Once again, the Fed has screwed up. Yesterday’s release of the Fed minutes revealed that the committee was concerned about the effect that their rate increase campaign is having on the economy. Talk about too little too late. Their exact words: "The full effect of previous increases in interest rates on activity and prices probably had not yet been felt, and a pause was viewed as appropriate to limit the risks of tightening too much." Oh no, "the full effect" is just beginning to be felt, and already, it is not at all pretty. The consumer confidence numbers (ironically coming out on the same day as the Fed minutes) clearly show that the Fed’s actions for the last two-plus years have been felt. And it’s early in the game.

Consumer confidence tanked to its lowest level in nine months — or six rate hikes ago — for those of us who are counting. Consumers predictably have closed their wallets because they are worried and well they should be. They are worried about their rising mortgages; they’re worried about higher energy costs; they’re worried about the higher interest payments on their credit cards; and they are worried especially about their jobs. Consumers have started to figure out that they are not safe. Their homes, their jobs and their livelihoods cannot absorb the rate hikes that will slow our economy to a crawl.
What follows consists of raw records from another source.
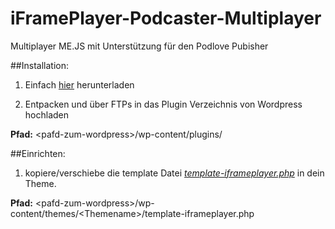 # iFramePlayer-Podcaster-Multiplayer
Multiplayer ME.JS mit Unterstützung für den Podlove Pubisher

##Installation:
1. Einfach <a href="https://github.com/Wikibyte/iFramePlayer-Podcaster-Multiplayer/archive/master.zip">hier</a> herunterladen


2. Entpacken und über FTPs in das Plugin Verzeichnis von Wordpress hochladen

__Pfad:__ &lt;pafd-zum-wordpress>/wp-content/plugins/

##Einrichten:
1. kopiere/verschiebe die template Datei *<a href="https://github.com/Wikibyte/iFramePlayer-Podcaster-Multiplayer/blob/master/template-iframeplayer.php">template-iframeplayer.php</a>* in dein Theme.

__Pfad:__ &lt;pafd-zum-wordpress>/wp-content/themes/&lt;Themename>/template-iframeplayer.php
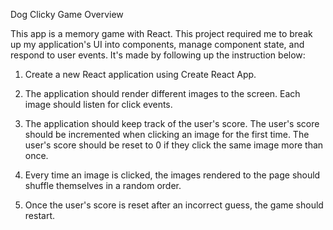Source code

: Dog Clicky Game
Overview

This app is a memory game with React. This project required me to break up my application's UI into components, manage component state, and respond to user events. It's made by following up the instruction below:

1. Create a new React application using Create React App.

2. The application should render different images to the screen. Each image should listen for click events.

3. The application should keep track of the user's score. The user's score should be incremented when clicking an image for the first time. The user's score should be reset to 0 if they click the same image more than once.

4. Every time an image is clicked, the images rendered to the page should shuffle themselves in a random order.

5. Once the user's score is reset after an incorrect guess, the game should restart.
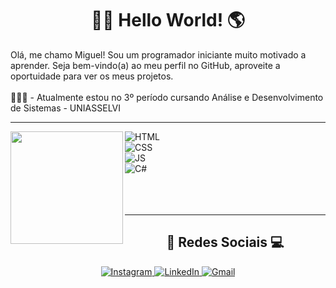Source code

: <h1 align="center"> 👨‍💻 Hello World! 🌎 </h1>
<p> Olá, me chamo Miguel! Sou um programador iniciante muito motivado a aprender. Seja bem-vindo(a) ao meu perfil no GitHub, aproveite a oportuidade para ver os meus projetos.
  <br>
  <br>
   👨🏻‍🎓 - Atualmente estou no 3º período cursando Análise e Desenvolvimento de Sistemas - UNIASSELVI
</p>
<hr>
<div style="display: inline_block">
  <a href="https://github.com/MiguelMGA"> <img height="180em" align="left" src="https://github-readme-stats.vercel.app/api/top-langs/?username=MiguelMGA&layout=compact&theme=dark"> </a>
  <img src="https://img.shields.io/badge/HTML5-E34F26?style=for-the-badge&logo=html5&logoColor=white" alt="HTML"> <br>
  <img src="https://img.shields.io/badge/CSS3-1572B6?style=for-the-badge&logo=css3&logoColor=white" alt="CSS"> <br>
  <img src="https://img.shields.io/badge/JavaScript-323330?style=for-the-badge&logo=javascript&logoColor=F7DF1E" alt="JS"> <br>
  <img src="https://img.shields.io/badge/C%23-239120?style=for-the-badge&logo=c-sharp&logoColor=white" alt="C#">
</div>
<br>
<br>
<br>
<hr>
<h2 align="center"> 📱 Redes Sociais 💻 </h2>
<div align="center">
  <a align="center" href="https://www.instagram.com/miggs.mga/"> <img src="https://img.shields.io/badge/Instagram-E4405F?style=for-the-badge&logo=instagram&logoColor=white" alt="Instagram" target="_blank"> </a>
  <a align="center" href="https://www.linkedin.com/in/miguel-marinho-252599252/"> <img src="https://img.shields.io/badge/LinkedIn-0077B5?style=for-the-badge&logo=linkedin&logoColor=white" alt="LinkedIn" target="_blank"> </a>
  <a align="center" href="mailto:miggsmgabr@gmail.com"> <img src="https://img.shields.io/badge/Gmail-D14836?style=for-the-badge&logo=gmail&logoColor=white" alt="Gmail" target="_blank"> </a>
</div>
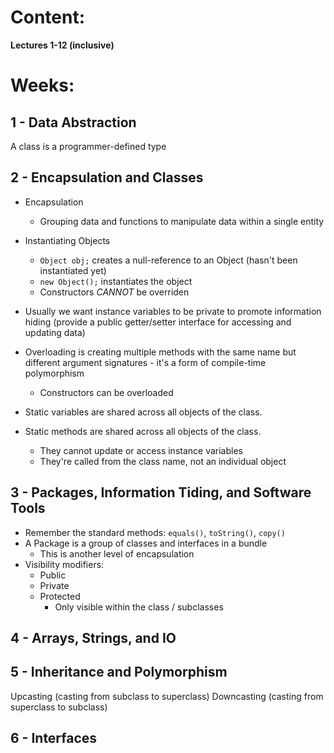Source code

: # Content:
**Lectures 1-12 (inclusive)**


# Weeks: 
## 1 - Data Abstraction
A class is a programmer-defined type

## 2 - Encapsulation and Classes

- Encapsulation
	- Grouping data and functions to manipulate data within a single entity

- Instantiating Objects
	- `Object obj;` creates a null-reference to an Object (hasn't been instantiated yet)
	- `new Object();`  instantiates the object
	- Constructors *CANNOT* be overriden
- Usually we want instance variables to be private to promote information hiding (provide a public getter/setter interface for accessing and updating data)

- Overloading is creating multiple methods with the same name but different argument signatures - it's a form of compile-time polymorphism
	- Constructors can be overloaded

- Static variables are shared across all objects of the class.
- Static methods are shared across all objects of the class.
	- They cannot update or access instance variables
	- They're called from the class name, not an individual object
## 3 - Packages, Information Tiding, and Software Tools
- Remember the standard methods: `equals()`, `toString()`, `copy()`
- A Package is a group of classes and interfaces in a bundle
	- This is another level of encapsulation
- Visibility modifiers:
	- Public
	- Private
	- Protected
		- Only visible within the class / subclasses
## 4 - Arrays, Strings, and IO
## 5 - Inheritance and Polymorphism

Upcasting (casting from subclass to superclass)
Downcasting (casting from superclass to subclass)
## 6 - Interfaces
The one thing everyone needs to know is: the Fed doesn’t have to be right to get its way! It’s true. We all put our faith and trust in that institution. I’ll give the Fed this: it is really good at maintenance. When the Fed has a good economy, it can string it along and keep everyone fat and happy. But, the Fed is not so good at handling problems. It always overshoots because it just doesn’t know when Americans have too much of a good thing. We have too many rate cuts. Sure, we needed some incentives to restore confidence after 9/11. But, the Fed let housing get completely out of control. Spending really was going nuts. There was too little saving. Last summer, the savings rate went negative — that’s not good. So the Fed got worried and just kept tightening rates. And now, the Fed has gone too far yet again. This crazy cycle of over-easing and over-tightening is wearing down consumers who may begin to realize that they are merely pawns in the Fed’s elaborate chess game.

The chess game is the Fed’s incessant need to look good to its multinational friends. You see, the Fed isn’t in the game to keep us happy. The Fed takes action to make U.S. currency appealing to foreign investors. It’s not about you and me. It’s about keeping the dollar interesting to outsiders. When rates are low and we start to spend too much, it makes our dollar less appealing to foreign investors. When we spend less, foreign investors like our dollars more. That, my friends, is the game the Fed is playing. The game is to keep the dollar interesting to foreign investors.

Quite truthfully, it’s a game the Fed really needs to play well because if it loses, every one of us loses. The Fed fully knows that there will be some casualties along the way. Consider the fallout to be the spoils of war, and all that — including consumers who suffer financially. But to win, the Fed will allow our economy to struggle and possibly to slip into a recession. It’s the only card that the Fed can play. The Fed has gone too far. It knows it. We know it. And, the economy will suffer for it.